Wednesday 30 November 2011

Parsing XML using SAX

SAX, the Simple API for XML, is another take on parsing XML files. But, as opposed to the DOM approach, a SAX parser will not re-construct the entire document tree in memory, but instead operates in an event-driven manner. The SAX API allows clients to register callback functions for the items they are interested in ( which can be text nodes, element nodes, processing instructions or comments ). When the SAX parser will encounter these items, an event will be triggered and the callback function ( if any are registered ) will be called, allowing the client application to take action. Another event will be triggered when an end of any of those XML features is encountered, and eventual functions called.

Another difference between SAX and DOM is that there is no standard for SAX, and therefore the API is not guaranteed to be the same for all parsers. In practice, differences between various implementations are quite significant, requiring users to familiarize themselves with the particular flavor of SAX which the parser employs.

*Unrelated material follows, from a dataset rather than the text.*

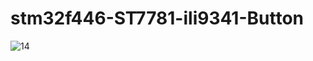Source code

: # stm32f446-ST7781-ili9341-Button
![14](https://user-images.githubusercontent.com/31142397/196009517-2df37659-0e7d-4648-a0d8-9f096fda5454.jpg)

For example, a SAX parser is described by Microsoft’s ISAXXMLReader (http://msdn.microsoft.com/en-us/library/aa924174.aspx ); callback functions can be set using the ISAXContentHandler::startElement method. But fortunately other implementations outside COM ugliness are available for C++; one of the most popular choices is Xerces (http://xerces.apache.org/index.html ), by Apache. It can be used like this:
void foobar_sax_handler::startElement(const XMLCh* const name,
                           AttributeList& attributes)
{
    char* m_name = XMLString::transcode(name);
    cout << "Element encountered: "<< m_name << endl;
    XMLString::release(&m_name);
}

This assumes that we have defined a class named foobar_sax_handler, which inherits from HandlerBase and has a startElement method. We can set this class to handle XML events with the setDocumentHandler method of the SaxParser class. Our customized parser can then be invoked using the parse( xml_file ) method of the SaxParser class, where xml_file represents the name of an XML file.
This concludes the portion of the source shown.